### Task prompt
The answer is to be the lines below that lie between the line holding "2. Enter a city" and the line holding "when this threshold", inclusive, transcribed exactly and free of pictures.
^^^^^^^^^^^^^^^^
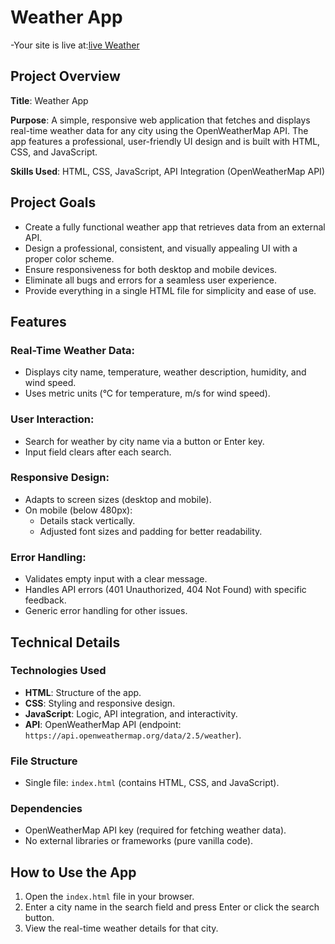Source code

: # Weather App

-Your site is live at:[live Weather](https://muzamal478.github.io/weather-app/) 

## Project Overview

**Title**: Weather App

**Purpose**: A simple, responsive web application that fetches and displays real-time weather data for any city using the OpenWeatherMap API. The app features a professional, user-friendly UI design and is built with HTML, CSS, and JavaScript.

**Skills Used**: HTML, CSS, JavaScript, API Integration (OpenWeatherMap API)

## Project Goals
- Create a fully functional weather app that retrieves data from an external API.
- Design a professional, consistent, and visually appealing UI with a proper color scheme.
- Ensure responsiveness for both desktop and mobile devices.
- Eliminate all bugs and errors for a seamless user experience.
- Provide everything in a single HTML file for simplicity and ease of use.

## Features

### Real-Time Weather Data:
- Displays city name, temperature, weather description, humidity, and wind speed.
- Uses metric units (°C for temperature, m/s for wind speed).

### User Interaction:
- Search for weather by city name via a button or Enter key.
- Input field clears after each search.

### Responsive Design:
- Adapts to screen sizes (desktop and mobile).
- On mobile (below 480px):
  - Details stack vertically.
  - Adjusted font sizes and padding for better readability.

### Error Handling:
- Validates empty input with a clear message.
- Handles API errors (401 Unauthorized, 404 Not Found) with specific feedback.
- Generic error handling for other issues.

## Technical Details

### Technologies Used
- **HTML**: Structure of the app.
- **CSS**: Styling and responsive design.
- **JavaScript**: Logic, API integration, and interactivity.
- **API**: OpenWeatherMap API (endpoint: `https://api.openweathermap.org/data/2.5/weather`).

### File Structure
- Single file: `index.html` (contains HTML, CSS, and JavaScript).

### Dependencies
- OpenWeatherMap API key (required for fetching weather data).
- No external libraries or frameworks (pure vanilla code).

## How to Use the App
1. Open the `index.html` file in your browser.
2. Enter a city name in the search field and press Enter or click the search button.
3. View the real-time weather details for that city.
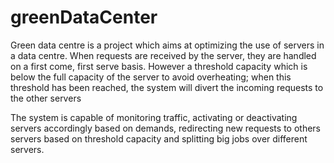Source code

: # greenDataCenter
Green data centre is a project which aims at optimizing the use of servers in a data centre.
When requests are received by the server, they are handled on a first come, first serve basis.
However a threshold capacity which is below the full capacity of the server to avoid overheating;
when this threshold has been reached, the system will divert the incoming requests to the other servers


The system is capable of monitoring traffic, activating or deactivating servers accordingly based
on demands, redirecting new requests to others servers based on threshold capacity and splitting 
big jobs over different servers.
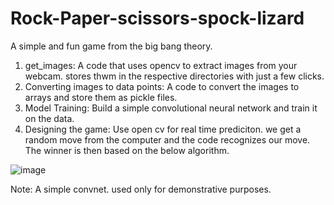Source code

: # Rock-Paper-scissors-spock-lizard

A simple and fun game from the big bang theory.

1) get_images: A code that uses opencv to extract images from your webcam. stores thwm in the respective directories with just a few clicks.
2) Converting images to data points: A code to convert the images to arrays and store them as pickle files.
3) Model Training: Build a simple convolutional neural network and train it on the data.
4) Designing the game: Use open cv for real time prediciton. we get a random move from the computer and the code recognizes our move. The winner is then based on the below algorithm.

![image](https://user-images.githubusercontent.com/44200352/132858058-9f67a7e9-61c4-4233-bd94-a7683aef251a.png)

Note: A simple convnet. used only for demonstrative purposes.
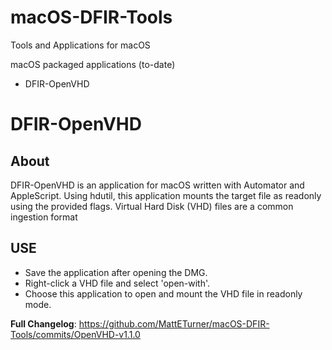 # macOS-DFIR-Tools
Tools and Applications for macOS

macOS packaged applications (to-date)
- DFIR-OpenVHD

# DFIR-OpenVHD
## About
DFIR-OpenVHD is an application for macOS written with Automator and AppleScript. Using hdutil, this application mounts the target file as readonly using the provided flags. Virtual Hard Disk (VHD) files are a common ingestion format 

## USE
- Save the application after opening the DMG. 
- Right-click a VHD file and select 'open-with'.
- Choose this application to open and mount the VHD file in readonly mode.

**Full Changelog**: https://github.com/MattETurner/macOS-DFIR-Tools/commits/OpenVHD-v1.1.0
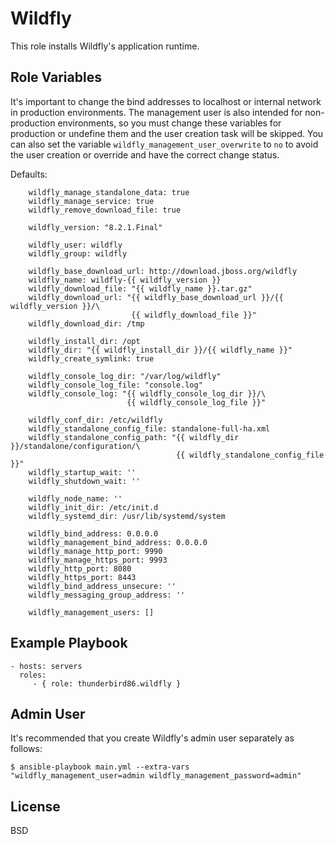 Wildfly
=======

This role installs Wildfly's application runtime.

Role Variables
--------------

It's important to change the bind addresses to localhost or internal network in
production environments. The management user is also intended for
non-production environments, so you must change these variables for production
or undefine them and the user creation task will be skipped. You can also set
the variable `wildfly_management_user_overwrite` to `no` to avoid the user
creation or override and have the correct change status.

Defaults:

    
        wildfly_manage_standalone_data: true
        wildfly_manage_service: true
        wildfly_remove_download_file: true

        wildfly_version: "8.2.1.Final"

        wildfly_user: wildfly
        wildfly_group: wildfly

        wildfly_base_download_url: http://download.jboss.org/wildfly
        wildfly_name: wildfly-{{ wildfly_version }}
        wildfly_download_file: "{{ wildfly_name }}.tar.gz"
        wildfly_download_url: "{{ wildfly_base_download_url }}/{{ wildfly_version }}/\
                               {{ wildfly_download_file }}"
        wildfly_download_dir: /tmp

        wildfly_install_dir: /opt
        wildfly_dir: "{{ wildfly_install_dir }}/{{ wildfly_name }}"
        wildfly_create_symlink: true

        wildfly_console_log_dir: "/var/log/wildfly"
        wildfly_console_log_file: "console.log"
        wildfly_console_log: "{{ wildfly_console_log_dir }}/\
                              {{ wildfly_console_log_file }}"

        wildfly_conf_dir: /etc/wildfly
        wildfly_standalone_config_file: standalone-full-ha.xml
        wildfly_standalone_config_path: "{{ wildfly_dir }}/standalone/configuration/\
                                         {{ wildfly_standalone_config_file }}"
        wildfly_startup_wait: ''
        wildfly_shutdown_wait: ''

        wildfly_node_name: ''
        wildfly_init_dir: /etc/init.d
        wildfly_systemd_dir: /usr/lib/systemd/system

        wildfly_bind_address: 0.0.0.0
        wildfly_management_bind_address: 0.0.0.0
        wildfly_manage_http_port: 9990
        wildfly_manage_https_port: 9993
        wildfly_http_port: 8080
        wildfly_https_port: 8443
        wildfly_bind_address_unsecure: ''
        wildfly_messaging_group_address: ''

        wildfly_management_users: []

Example Playbook
----------------

    - hosts: servers
      roles:
         - { role: thunderbird86.wildfly }

Admin User
----------

It's recommended that you create Wildfly's admin user separately as follows:

    $ ansible-playbook main.yml --extra-vars "wildfly_management_user=admin wildfly_management_password=admin"

License
-------

BSD
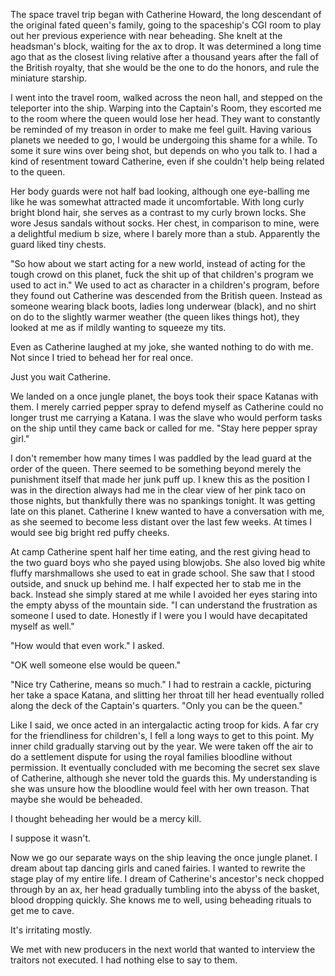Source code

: The space travel trip began with Catherine Howard, the long 
descendant of the original fated queen's family, going to the 
spaceship's CGI room to play out her previous experience with near 
beheading. She knelt at the headsman's block, waiting for the ax to 
drop. It was determined a long time ago that as the closest living 
relative after a thousand years after the fall of the British royalty, 
that she would be the one to do the honors, and rule the miniature 
starship.

 

I went into the travel room, walked across the 
neon hall, and stepped on the teleporter into the ship. Warping into the
 Captain's Room, they escorted me to the room where the queen would lose
 her head. They want to constantly be reminded of my treason in order to
 make me feel guilt. Having various planets we needed to go, I would be 
undergoing this shame for a while. To some it sure wins over being shot,
 but depends on who you talk to. I had a kind of resentment toward 
Catherine, even if she couldn't help being related to the queen.

Her
 body guards were not half bad looking, although one eye-balling me like
 he was somewhat attracted made it uncomfortable. With long curly bright
 blond hair, she serves as a contrast to my curly brown locks. She wore 
Jesus sandals without socks. Her chest, in comparison to mine, were a 
delightful medium b size, where I barely more than a stub. Apparently 
the guard liked tiny chests.

"So how about we start acting for a 
new world, instead of acting for the tough crowd on this planet, fuck 
the shit up of that children's program we used to act in." We used to 
act as character in a children's program, before they found out 
Catherine was descended from the British queen. Instead as someone 
wearing black boots, ladies long underwear (black), and no shirt on do 
to the slightly warmer weather (the queen likes things hot), they looked
 at me as if mildly wanting to squeeze my tits.

Even as Catherine laughed at my joke, she wanted nothing to do with me. Not since I tried to behead her for real once.

Just you wait Catherine.

 

We
 landed on a once jungle planet, the boys took their space Katanas with 
them. I merely carried pepper spray to defend myself as Catherine could 
no longer trust me carrying a Katana. I was the slave who would perform 
tasks on the ship until they came back or called for me. "Stay here 
pepper spray girl."

I don't remember how many times I was paddled 
by the lead guard at the order of the queen. There seemed to be 
something beyond merely the punishment itself that made her junk puff 
up. I knew this as the position I was in the direction always had me in 
the clear view of her pink taco on those nights, but thankfully there 
was no spankings tonight. It was getting late on this planet. Catherine I
 knew wanted to have a conversation with me, as she seemed to become 
less distant over the last few weeks. At times I would see big bright 
red puffy cheeks.

 

At camp Catherine spent half her time 
eating, and the rest giving head to the two guard boys who she payed 
using blowjobs. She also loved big white fluffy marshmallows she used to
 eat in grade school. She saw that I stood outside, and snuck up behind 
me. I half expected her to stab me in the back. Instead she simply 
stared at me while I avoided her eyes staring into the empty abyss of 
the mountain side. "I can understand the frustration as someone I used 
to date. Honestly if I were you I would have decapitated myself as 
well."

"How would that even work." I asked.

"OK well someone else would be queen."

"Nice
 try Catherine, means so much." I had to restrain a cackle, picturing 
her take a space Katana, and slitting her throat till her head 
eventually rolled along the deck of the Captain's quarters. "Only you 
can be the queen."

Like I said, we once acted in an 
intergalactic acting troop for kids. A far cry for the friendliness for 
children's, I fell a long ways to get to this point. My inner child 
gradually starving out by the year. We were taken off the air to do a 
settlement dispute for using the royal families bloodline without 
permission. It eventually concluded with me becoming the secret sex 
slave of Catherine, although she never told the guards this. My 
understanding is she was unsure how the bloodline would feel with her 
own treason. That maybe she would be beheaded.

I thought beheading her would be a mercy kill.

I suppose it wasn't.

 

Now
 we go our separate ways on the ship leaving the once jungle planet. I 
dream about tap dancing girls and caned fairies. I wanted to rewrite the
 stage play of my entire life. I dream of Catherine's ancestor's neck 
chopped through by an ax, her head gradually tumbling into the abyss of 
the basket, blood dropping quickly. She knows me to well, using 
beheading rituals to get me to cave.

It's irritating mostly.

We
 met with new producers in the next world that wanted to interview the 
traitors not executed. I had nothing else to say to them.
^^^^^^^^^^^^^^^^
### Problem solution
2. Enter a city name in the search field and press Enter or click the search button.
3. View the real-time weather details for that city.
Source code

: # greenDataCenter
Green data centre is a project which aims at optimizing the use of servers in a data centre.
When requests are received by the server, they are handled on a first come, first serve basis.
However a threshold capacity which is below the full capacity of the server to avoid overheating;
when this threshold has been reached, the system will divert the incoming requests to the other servers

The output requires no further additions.